Whole Foods goes where urban renewal went to die

Ten years ago reporter John McCarron wrote this about Englewood:

This is the place urban renewal came to die. It died during the early ’70s, right here in Chicago, at the intersection of 63rd and Halsted Streets. By then, so much had been dying in the neighborhood called Englewood—shopping, housing, young men, hope for the future—that nobody mourned the end of that ham-handed method cities once used to erase their problems.

What’s next?

“Whatever we do,” said the Rev. Albert Shears, senior pastor of Greater Englewood United Methodist, “I can tell you it won’t look like urban renewal.

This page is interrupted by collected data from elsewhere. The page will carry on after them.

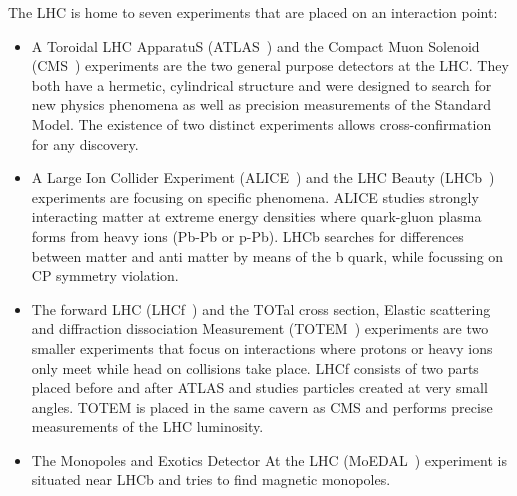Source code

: The LHC is home to seven experiments that are placed on an interaction point: 
\begin{itemize}
	\item A Toroidal LHC ApparatuS (ATLAS~\cite{Aad:2008zzm}) and the Compact Muon Solenoid (CMS~\cite{Chatrchyan:2008aa}) experiments are the two general purpose detectors at the LHC. They both have a hermetic, cylindrical structure and were designed to search for new physics phenomena as well as precision measurements of the Standard Model. The existence of two distinct experiments allows cross-confirmation for any discovery. 
	\item A Large Ion Collider Experiment (ALICE~\cite{Aamodt:2008zz}) and the LHC Beauty (LHCb~\cite{Alves:2008zz}) experiments are focusing on specific phenomena. ALICE studies strongly interacting matter at extreme energy densities where quark-gluon plasma forms from heavy ions (Pb-Pb or p-Pb). LHCb searches for differences between matter and anti matter by means of the b quark, while focussing on CP symmetry violation.
	\item The forward LHC (LHCf~\cite{Bongi:2010zz}) and the TOTal cross section, Elastic scattering and diffraction dissociation Measurement (TOTEM~\cite{Anelli:2008zza}) experiments are two smaller experiments that focus on interactions where protons or heavy ions only meet while head on collisions take place. LHCf consists of two parts placed before and after ATLAS and studies particles created at very small angles. TOTEM is placed in the same cavern as CMS and performs precise measurements of the LHC luminosity.
		\item The Monopoles and Exotics Detector At the LHC (MoEDAL~\cite{Acharya:2014nyr}) experiment is situated near LHCb and tries to find magnetic monopoles. 
\end{itemize}


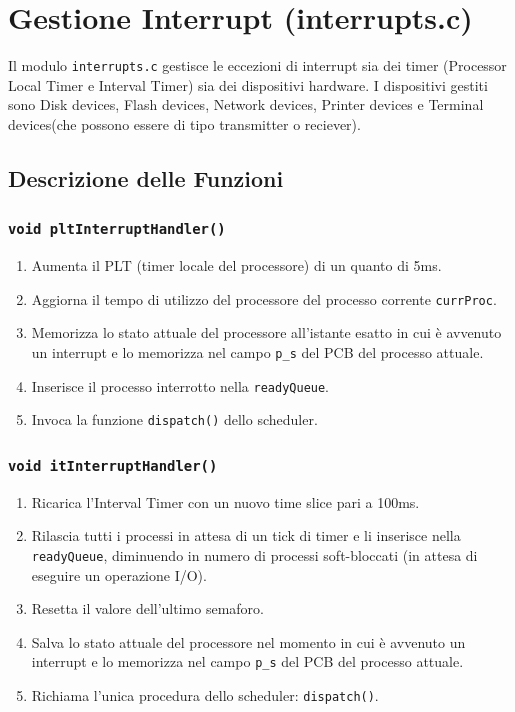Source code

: \documentclass[a4paper,12pt]{article}
\begin{document}
\section{Gestione Interrupt (interrupts.c)}
Il modulo \texttt{interrupts.c} gestisce le eccezioni di interrupt sia dei timer (Processor Local Timer e Interval Timer) sia dei dispositivi hardware. I dispositivi gestiti sono Disk devices, Flash devices, Network devices, Printer devices e Terminal devices(che possono essere di tipo transmitter o reciever).

\vspace{0.5cm}
\subsection{Descrizione delle Funzioni}

\subsubsection{\texttt{void pltInterruptHandler()}}
\begin{enumerate}
    \item Aumenta il PLT (timer locale del processore) di un quanto di 5ms.
    \item Aggiorna il tempo di utilizzo del processore del processo corrente \texttt{currProc}.
    \item Memorizza lo stato attuale del processore all'istante esatto in cui è avvenuto un interrupt e lo memorizza nel campo \texttt{p\_s} del PCB del processo attuale.
    \item Inserisce il processo interrotto nella \texttt{readyQueue}.
    \item Invoca la funzione \texttt{dispatch()} dello scheduler. 
\end{enumerate}

\subsubsection{\texttt{void itInterruptHandler()}}
\begin{enumerate}
    \item Ricarica l'Interval Timer con un nuovo time slice pari a 100ms.
    \item Rilascia tutti i processi in attesa di un tick di timer e li inserisce nella \texttt{readyQueue}, diminuendo in numero di processi soft-bloccati (in attesa di eseguire un operazione I/O).
    \item Resetta il valore dell'ultimo semaforo.
    \item Salva lo stato attuale del processore nel momento in cui è avvenuto un interrupt e lo memorizza nel campo \texttt{p\_s} del PCB del processo attuale.
    \item Richiama l'unica procedura dello scheduler: \texttt{dispatch()}. 
\end{enumerate}
\end{document}

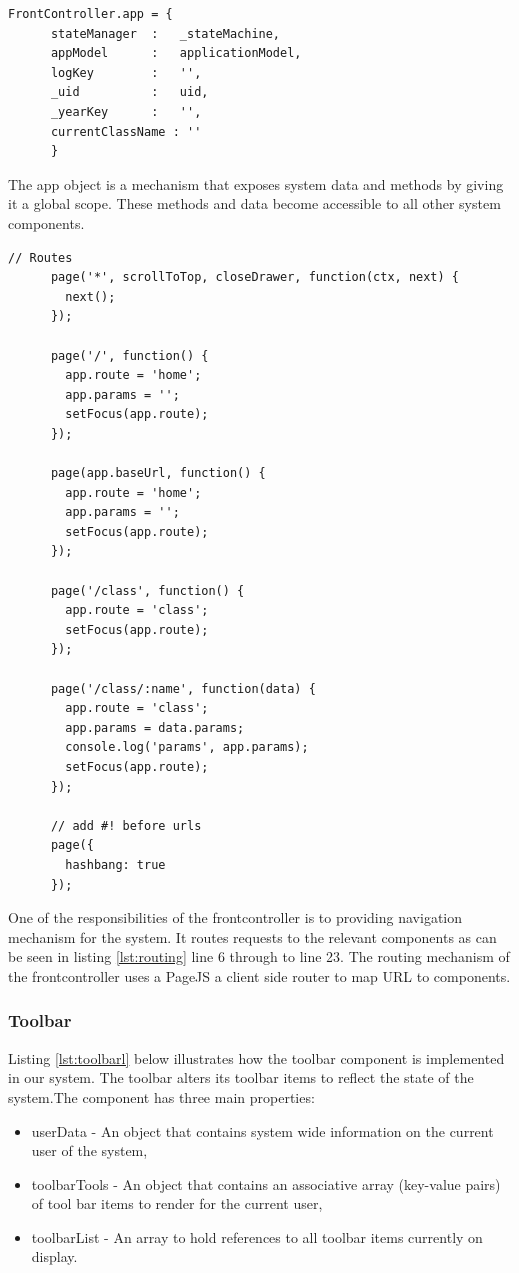 \begin{lstlisting}[caption={Frontcontroller app model}, label={lst:FrontControllerAppModel}]
    FrontController.app = {
      stateManager  :   _stateMachine,
      appModel      :   applicationModel,
      logKey        :   '',
      _uid          :   uid,
      _yearKey      :   '',
      currentClassName : ''
      }
\end{lstlisting}
The app object is a mechanism that exposes system data and methods by giving it a global scope. These methods and data become accessible to all other system components.

\begin{lstlisting}[caption={Routing by frontcontroller}, label={lst:routing}]
    // Routes
      page('*', scrollToTop, closeDrawer, function(ctx, next) {
        next();
      });

      page('/', function() {
        app.route = 'home';
        app.params = '';
        setFocus(app.route);
      });

      page(app.baseUrl, function() {
        app.route = 'home';
        app.params = '';
        setFocus(app.route);
      });

      page('/class', function() {
        app.route = 'class';
        setFocus(app.route);
      });

      page('/class/:name', function(data) {
        app.route = 'class';
        app.params = data.params;
        console.log('params', app.params);
        setFocus(app.route);
      });

      // add #! before urls
      page({
        hashbang: true
      });
\end{lstlisting}

One of the responsibilities of the frontcontroller is to providing navigation mechanism for the system. It routes requests to the relevant components as can be seen in listing \ref{lst:routing} line 6 through to line 23. The routing mechanism of the frontcontroller uses a PageJS \cite{website:VisionMedia} a client side router to map URL to components.  

\subsubsection{Toolbar}
Listing \ref{lst:toolbarl} below illustrates how the toolbar component is implemented in our system. The toolbar alters its toolbar items to reflect the state of the system.The component has three main properties:
\begin{itemize}
    \item userData - An object that contains system wide information on the current user of the system,
    \item toolbarTools - An object that contains an associative array (key-value pairs) of tool bar items to render for the current user,
    \item toolbarList - An array to hold references to all toolbar items currently on display. 
\end{itemize}

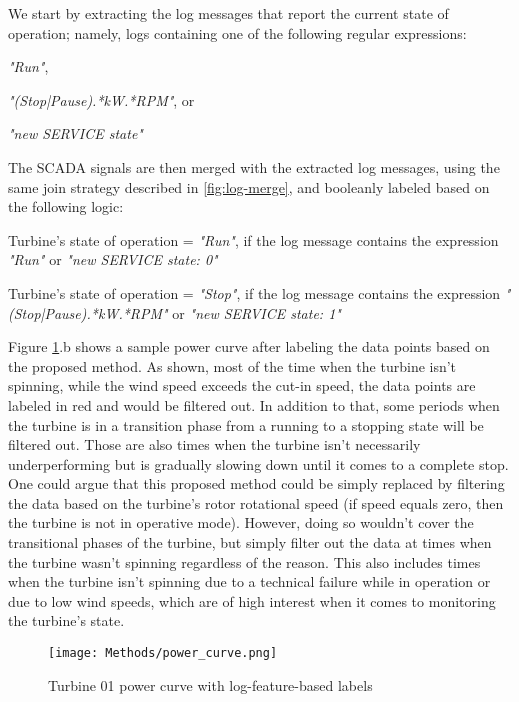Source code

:       We start by extracting the log messages that report the current state of operation; namely, logs containing one of the following regular expressions:
      \begin{bulletList}
        \item \emph{"Run"},
        \item \emph{"(Stop|Pause).*kW.*RPM"}, or
        \item \emph{"new SERVICE state"}
      \end{bulletList}
      The SCADA signals are then merged with the extracted log messages, using the same join strategy described in \ref{fig:log-merge}, and booleanly labeled based on the following logic:
      \begin{bulletList}
        \item Turbine's state of operation = \emph{"Run"}, if the log message contains the expression \emph{"Run"} or \emph{"new SERVICE state: 0"}
        \item Turbine's state of operation = \emph{"Stop"}, if the log message contains the expression \emph{"(Stop|Pause).*kW.*RPM"} or \emph{"new SERVICE state: 1"}
      \end{bulletList}

      Figure \ref{fig:power_curve}.b shows a sample power curve after labeling the data points based on the proposed method. 
      As shown, most of the time when the turbine isn't spinning, while the wind speed exceeds the cut-in speed, the data points are labeled 
      in red and would be filtered out. In addition to that, some periods when the turbine is in a transition phase from a running to a stopping state 
      will be filtered out. Those are also times when the turbine isn't necessarily underperforming but is gradually slowing down until it comes to a complete stop.
      One could argue that this proposed method could be simply replaced by filtering the data based on the turbine's rotor rotational speed 
      (if speed equals zero, then the turbine is not in operative mode). However, doing so wouldn't cover the transitional phases of the turbine, but simply 
      filter out the data at times when the turbine wasn't spinning regardless of the reason. This also includes times when the turbine isn't spinning 
      due to a technical failure while in operation or due to low wind speeds, which are of high interest when it comes to monitoring the turbine's state.
      
      \begin{figure}[H]
        \begin{center}
          \texttt{[image: Methods/power\_curve.png]}
        \end{center}
        \caption{Turbine 01 power curve with log-feature-based labels}
        \label{fig:power_curve}
      \end{figure}

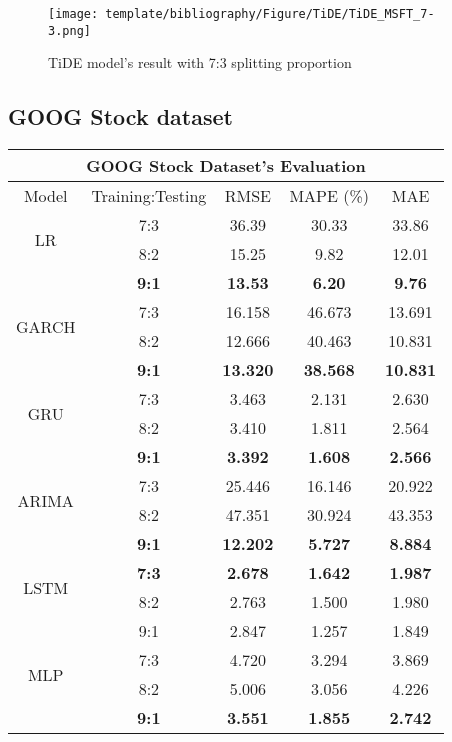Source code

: \documentclass{ieeeojies}
\begin{document}
\begin{figure}[H]
  \centering
  \begin{minipage}{0.8\linewidth}
    \centering
    \texttt{[image: template/bibliography/Figure/TiDE/TiDE\_MSFT\_7-3.png]}
    \caption{TiDE model's result with 7:3 splitting proportion}
    \label{mbbbggg}
  \end{minipage}
\end{figure}
\subsection{GOOG Stock dataset} 
\begin{table}[H]
    \centering
    \begin{tabular}{|c|c|c|c|c|}
         \hline
         \multicolumn{5}{|c|}{\textbf{GOOG Stock Dataset's Evaluation}}\\
         \hline
         \centering Model & Training:Testing & RMSE & MAPE (\%) & MAE\\
         \hline
         \multirow{2}{*}{LR} & 7:3&36.39&30.33&33.86 \\ & 8:2 &  15.25 & 9.82 & 12.01 \\ & \textbf{9:1}&\textbf{13.53}&\textbf{6.20}&\textbf{9.76}\\
      \hline
         \multirow{2}{*}{GARCH} & 7:3&16.158&46.673&
13.691\\ & 8:2&12.666&40.463&10.831\\ & \textbf{9:1} & \textbf{13.320}& \textbf{38.568}& \textbf{10.831}\\
         \hline
         \multirow{2}{*}{GRU} & 7:3 & 3.463& 2.131& 2.630\\ &  8:2 & 3.410& 1.811& 2.564\\ & \textbf{9:1} &\textbf{3.392}& \textbf{1.608}& \textbf{2.566}\\
         \hline
         \multirow{2}{*}{ARIMA} & 7:3 & 25.446 & 16.146 & 20.922 \\ & 8:2 & 47.351 & 30.924 & 43.353 \\ & \textbf{9:1} & \textbf{12.202} & \textbf{5.727} & \textbf{8.884}\\
         \hline
         \multirow{2}{*}{LSTM} & \textbf{7:3} & \textbf{2.678} & \textbf{1.642} & \textbf{1.987} \\ &8:2 &2.763 & 1.500 & 1.980 \\ &  9:1 & 2.847& 1.257 & 1.849\\
         \hline
         \multirow{2}{*}{MLP} & 7:3 & 4.720 & 3.294 & 3.869\\ & 8:2 & 5.006	& 3.056 & 4.226\\ &\textbf{ 9:1 }& \textbf{3.551} & \textbf{1.855} & \textbf{2.742}\\

\end{tabular}
\end{table}
\end{document}
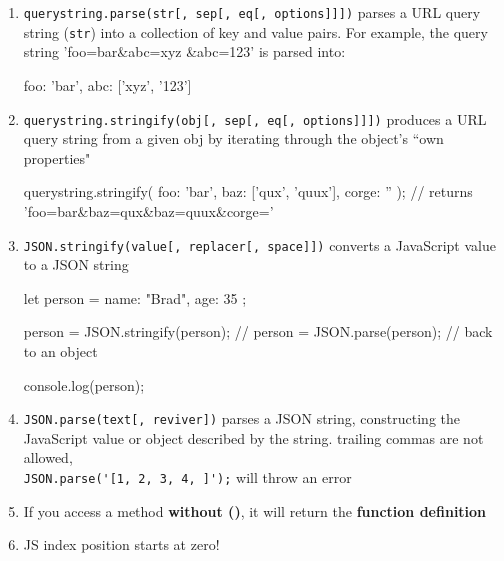 \documentclass[a4paper,12pt]{article}
\begin{document}
\begin{enumerate}
\item \verb|querystring.parse(str[, sep[, eq[, options]]])| parses a URL query string (\verb|str|) into a collection of key and value pairs. For example, the query string 'foo=bar\&abc=xyz \&abc=123' is parsed into:
\begin{jscode}
{
	foo: 'bar',
	abc: ['xyz', '123']
}	
\end{jscode}

\item \verb|querystring.stringify(obj[, sep[, eq[, options]]])| produces a URL query string from a given obj by iterating through the object's ``own properties"
\begin{jscode}
querystring.stringify({ foo: 'bar', baz: ['qux', 'quux'], corge: '' });
// returns 'foo=bar&baz=qux&baz=quux&corge='	
\end{jscode}

\item \verb|JSON.stringify(value[, replacer[, space]])| converts a JavaScript value to a JSON string
\begin{jscode}
let person = {
  name: "Brad",
  age: 35
};

person = JSON.stringify(person);
// person = JSON.parse(person);  // back to an object

console.log(person);
\end{jscode}

\item \verb|JSON.parse(text[, reviver])| parses a JSON string, constructing the JavaScript value or object described by the string. trailing commas are not allowed,\\ \verb|JSON.parse('[1, 2, 3, 4, ]');| will throw an error

\item If you access a method \textbf{without ()}, it will return the \textbf{function definition}

\item JS index position starts at zero!
\end{enumerate}
\end{document}
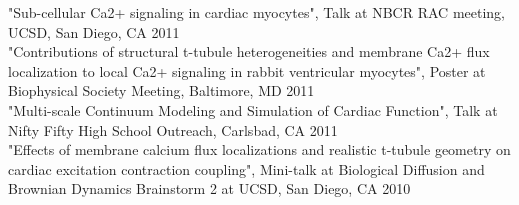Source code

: \documentclass{res} %
\begin{document}
\begin{resume}
"Sub-cellular Ca2+ signaling in cardiac myocytes", Talk at NBCR RAC meeting, UCSD, San Diego, CA \hfill 2011 \\

"Contributions of structural t-tubule heterogeneities and membrane Ca2+ flux localization to local Ca2+ signaling in rabbit ventricular myocytes", Poster at Biophysical Society Meeting, Baltimore, MD  \hfill 2011 \\

"Multi-scale Continuum Modeling and Simulation of Cardiac Function", Talk at Nifty Fifty High School Outreach, Carlsbad, CA \hfill 2011 \\

"Effects of membrane calcium flux localizations and realistic t-tubule geometry on cardiac excitation contraction coupling", Mini-talk at Biological Diffusion and Brownian Dynamics Brainstorm 2 at UCSD, San Diego, CA \hfill 2010 \\


\end{resume} 
\end{document}
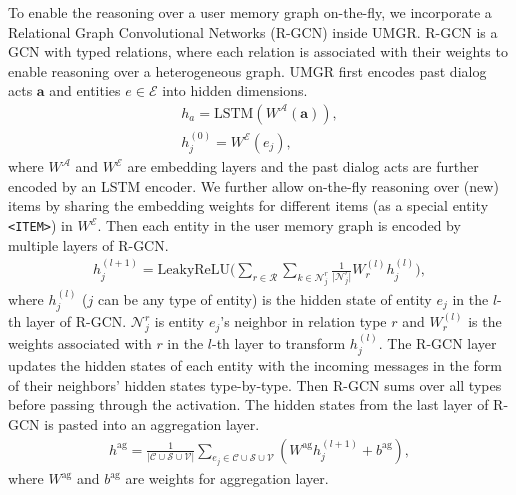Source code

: To enable the reasoning over a user memory graph on-the-fly, we incorporate a Relational Graph Convolutional Networks (R-GCN) \cite{schlichtkrull2018modeling} inside UMGR.
R-GCN is a GCN \cite{kipf2016semi} with typed relations, where each relation is associated with their weights to enable reasoning over a heterogeneous graph.
UMGR first encodes past dialog acts $\boldsymbol{a}$ and entities $e \in \mathcal{E}$ into hidden dimensions.
\begin{equation}
\begin{split}
h_a = \text{LSTM}(W^\mathcal{A}(\boldsymbol{a})), \\
h_j^{(0)} = W^\mathcal{E}(e_j),
\end{split}
\end{equation}
where $W^\mathcal{A}$ and $W^\mathcal{E}$ are embedding layers and the past dialog acts are further encoded by an LSTM encoder.
We further allow on-the-fly reasoning over (new) items by sharing the embedding weights for different items (as a special entity \texttt{<ITEM>}) in $W^\mathcal{E}$. 
Then each entity in the user memory graph is encoded by multiple layers of R-GCN.
\begin{equation}
\begin{split}
h_j^{(l+1)}=\text{LeakyReLU} \Big(\sum_{r \in \mathcal{R}} \sum_{k \in \mathcal{N}_j^r} \frac{1}{\vert \mathcal{N}_j^r \vert} W_r^{(l)} h_j^{(l)}\Big),
\end{split}
\end{equation}
where $h_j^{(l)}$ ($j$ can be any type of entity) is the hidden state of entity $e_j$ in the $l$-th layer of R-GCN. $\mathcal{N}_j^r$ is entity $e_j$'s neighbor in relation type $r$ and $W_r^{(l)}$ is the weights associated with $r$ in the $l$-th layer to transform $h_j^{(l)}$.
The R-GCN layer updates the hidden states of each entity with the incoming messages in the form of their neighbors' hidden states type-by-type.
Then R-GCN sums over all types before passing through the activation.
The hidden states from the last layer of R-GCN is pasted into an aggregation layer.
\begin{equation}
\begin{split}
h^{\text{ag}} = \frac{1}{\vert \mathcal{C} \cup \mathcal{S} \cup \mathcal{V} \vert} \sum_{e_j \in \mathcal{C} \cup \mathcal{S} \cup \mathcal{V}} (W^\text{ag} h_j^{(l+1)} + b^{\text{ag}}),
\end{split}
\end{equation}
where $W^{\text{ag}}$ and $b^{\text{ag}}$ are weights for aggregation layer.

No more John Wayne from City Hall riding to the rescue. This time, regular folk will be at the table.” Could it be that a new community—their community—will rise from this fabled grave of urban renewal?

Take a look around 63rd and Halsted today and the irony is palpable: its current state reifies the “clear and rebuild” abstractions that were the essence of 50s-era visions of urban renewal. Far from dying, urban renewal simply went into hibernation at 63rd and Halsted.

Yesterday’s Sun-Times brought word of the latest plot turn in the decades-long shaggy dog story that has 63rd and Halsted at the core of its narrative. Whole Foods plans to open a store at the location. The 18,000 square foot store, less than half the size of the average Whole Foods, is slated to open by 2016.

Late last October the Sun-Times’ David Roeder reported on instances of vandalism, theft and extortion at the site of a Pete’s Fresh Market under construction at Madison and Western.

Roeder’s closing lines:

Shakedowns, extortion or whatnot, that kind of pressure is applied to a lot of developers around here. Most cases don’t come to light; proposals either meekly get quashed or a deal is worked out. It’s like a street tax, which may be one reason why more business doesn’t get done in areas that need it the most.

The intersection of 63rd and Halsted has seen many development schemes announced and forgotten over the years. Will this one come to pass?

Can anyone explain how 63rd and Halsted is a food desert when there’s an Aldi a block-and-a-half east of Halsted on 63rd St?

A DNAinfo reporter did an informative comparison of prices at the Englewood Aldi and a Whole Foods.

Added: The Sun-Times has an updated version of its story, a fun contrast with the earlier one.